BRANDEN entered Millersburg’s boxy red brick jail through the main door opposite the Civil War monument on the courthouse lawn. He found Ellie Troyer taking a call behind the wooden counter where the old radio dispatcher’s equipment was stacked beside her gray metal desk. Branden let himself through the swinging door at the left end of the counter and poured a cup of coffee, using one of the white Styrofoam cups stacked beside the pot. He glanced left, down the pine-paneled hallway of the jail’s offices, came back through the swinging door, and leaned sideways against the counter, sipping coffee while Ellie finished her phone call. She hung up, spoke briefly in the ten-codes at the radio’s microphone, and swiveled her chair to the professor. She frowned and said, “The sheriff’s not much better at all.”
Branden sipped his coffee, smiled encouragement, and said, “He’ll be all right, Ellie,” for pretense.
Ellie said, “Humph,” and added, “Ricky and I tried to see him this morning, but they wouldn’t let us in.”
Less confident, Branden shrugged. “They’re just being cautious with his burns.”
“The sheriff’s not as tough as you think he is,” Ellie said, scolding.
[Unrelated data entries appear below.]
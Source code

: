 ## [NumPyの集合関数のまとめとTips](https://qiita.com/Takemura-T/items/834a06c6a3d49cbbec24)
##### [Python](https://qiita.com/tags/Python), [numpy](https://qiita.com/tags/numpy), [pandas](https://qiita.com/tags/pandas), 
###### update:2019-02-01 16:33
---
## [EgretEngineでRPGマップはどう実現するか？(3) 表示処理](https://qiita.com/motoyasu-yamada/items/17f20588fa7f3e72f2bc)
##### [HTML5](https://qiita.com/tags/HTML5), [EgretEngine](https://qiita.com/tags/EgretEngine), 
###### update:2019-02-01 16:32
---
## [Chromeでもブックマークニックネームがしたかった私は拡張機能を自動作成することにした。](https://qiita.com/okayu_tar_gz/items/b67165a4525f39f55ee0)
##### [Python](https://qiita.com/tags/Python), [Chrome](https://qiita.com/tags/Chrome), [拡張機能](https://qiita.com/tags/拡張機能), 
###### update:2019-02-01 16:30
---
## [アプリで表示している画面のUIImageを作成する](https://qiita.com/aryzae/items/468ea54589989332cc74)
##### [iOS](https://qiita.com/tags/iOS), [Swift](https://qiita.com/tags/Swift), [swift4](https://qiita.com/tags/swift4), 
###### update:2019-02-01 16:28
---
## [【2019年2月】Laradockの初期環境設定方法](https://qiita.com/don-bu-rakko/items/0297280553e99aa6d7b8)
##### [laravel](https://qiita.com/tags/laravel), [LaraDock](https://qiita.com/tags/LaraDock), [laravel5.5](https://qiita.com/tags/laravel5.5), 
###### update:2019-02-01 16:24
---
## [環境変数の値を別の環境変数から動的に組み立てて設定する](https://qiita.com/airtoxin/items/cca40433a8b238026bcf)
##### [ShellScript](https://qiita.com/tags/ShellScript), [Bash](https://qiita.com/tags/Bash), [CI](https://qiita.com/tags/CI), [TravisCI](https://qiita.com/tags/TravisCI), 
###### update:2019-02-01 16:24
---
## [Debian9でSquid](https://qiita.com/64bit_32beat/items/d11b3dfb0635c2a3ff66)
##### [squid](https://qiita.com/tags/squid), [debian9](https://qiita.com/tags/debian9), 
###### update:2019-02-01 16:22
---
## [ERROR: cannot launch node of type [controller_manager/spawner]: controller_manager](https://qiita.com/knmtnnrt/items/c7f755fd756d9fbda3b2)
“He’ll pull through,” Branden said, uneasy that Ellie Troyer, usually so solid and upbeat, seemed downhearted. “Do you know something I don’t know?” Branden asked, an anxious concern for the sheriff creeping out from a vulnerable place in his heart where he could not contemplate the truth.
“There’s a look in Missy Taggert’s eyes,” Ellie said. “She’s been assisting in his treatments, and she’s worried.”
“It’s probably more like the doctors over there are taking orders from Missy,” Branden said and smiled weakly. “She likes him, you know.”
Ellie nodded, and her eyes acquired a distant look.
“Something else?” Branden asked.
Ellie stood, brushed the creases out of her long skirt and adjusted the pin that held her hair back. Sighing, she glanced around her work area as if she were looking for something to do. Then she took a deep breath and said, “Oh I don’t know. It could be anything. It’s not right around here with Bruce gone. Kessler is on vacation in Wyoming, and Captain Newell has taken over the sheriff’s office. I don’t know. Maybe I worry more than I should.”